(Beginning of SOURCE DATA)

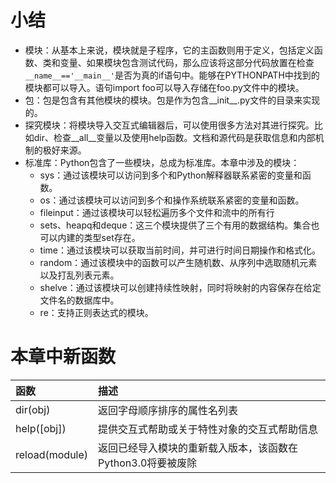 # 小结
* 模块：从基本上来说，模块就是子程序，它的主函数则用于定义，包括定义函数、类和变量、如果模块包含测试代码，那么应该将这部分代码放置在检查`__name__=='__main__'`是否为真的if语句中。能够在PYTHONPATH中找到的模块都可以导入。语句import foo可以导入存储在foo.py文件中的模块。
* 包：包是包含有其他模块的模块。包是作为包含__init__.py文件的目录来实现的。
* 探究模块：将模块导入交互式编辑器后，可以使用很多方法对其进行探究。比如dir、检查__all__变量以及使用help函数。文档和源代码是获取信息和内部机制的极好来源。
* 标准库：Python包含了一些模块，总成为标准库。本章中涉及的模块：
    * sys：通过该模块可以访问到多个和Python解释器联系紧密的变量和函数。
    * os：通过该模块可以访问到多个和操作系统联系紧密的变量和函数。
    * fileinput：通过该模块可以轻松遍历多个文件和流中的所有行
    * sets、heapq和deque：这三个模块提供了三个有用的数据结构。集合也可以内建的类型set存在。
    * time：通过该模块可以获取当前时间，并可进行时间日期操作和格式化。
    * random：通过该模块中的函数可以产生随机数、从序列中选取随机元素以及打乱列表元素。
    * shelve：通过该模块可以创建持续性映射，同时将映射的内容保存在给定文件名的数据库中。
    * re：支持正则表达式的模块。

# 本章中新函数

|函数|描述|
|:-----------------------|:------------------------|
|dir(obj)|返回字母顺序排序的属性名列表|
|help([obj])|提供交互式帮助或关于特性对象的交互式帮助信息|
|reload(module)|返回已经导入模块的重新载入版本，该函数在Python3.0将要被废除|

(End of SOURCE DATA)

- EXERCISE OBJECTIVE -
Repeat each entry exactly as given; no pictures belong in the copy.

- RESPONSE TO THIS EXERCISE -
 # 小结
* 模块：从基本上来说，模块就是子程序，它的主函数则用于定义，包括定义函数、类和变量、如果模块包含测试代码，那么应该将这部分代码放置在检查`__name__=='__main__'`是否为真的if语句中。能够在PYTHONPATH中找到的模块都可以导入。语句import foo可以导入存储在foo.py文件中的模块。
* 包：包是包含有其他模块的模块。包是作为包含__init__.py文件的目录来实现的。
* 探究模块：将模块导入交互式编辑器后，可以使用很多方法对其进行探究。比如dir、检查__all__变量以及使用help函数。文档和源代码是获取信息和内部机制的极好来源。
* 标准库：Python包含了一些模块，总成为标准库。本章中涉及的模块：
    * sys：通过该模块可以访问到多个和Python解释器联系紧密的变量和函数。
    * os：通过该模块可以访问到多个和操作系统联系紧密的变量和函数。
    * fileinput：通过该模块可以轻松遍历多个文件和流中的所有行
    * sets、heapq和deque：这三个模块提供了三个有用的数据结构。集合也可以内建的类型set存在。
    * time：通过该模块可以获取当前时间，并可进行时间日期操作和格式化。
    * random：通过该模块中的函数可以产生随机数、从序列中选取随机元素以及打乱列表元素。
    * shelve：通过该模块可以创建持续性映射，同时将映射的内容保存在给定文件名的数据库中。
    * re：支持正则表达式的模块。

# 本章中新函数

|函数|描述|
|:-----------------------|:------------------------|
|dir(obj)|返回字母顺序排序的属性名列表|
|help([obj])|提供交互式帮助或关于特性对象的交互式帮助信息|
|reload(module)|返回已经导入模块的重新载入版本，该函数在Python3.0将要被废除|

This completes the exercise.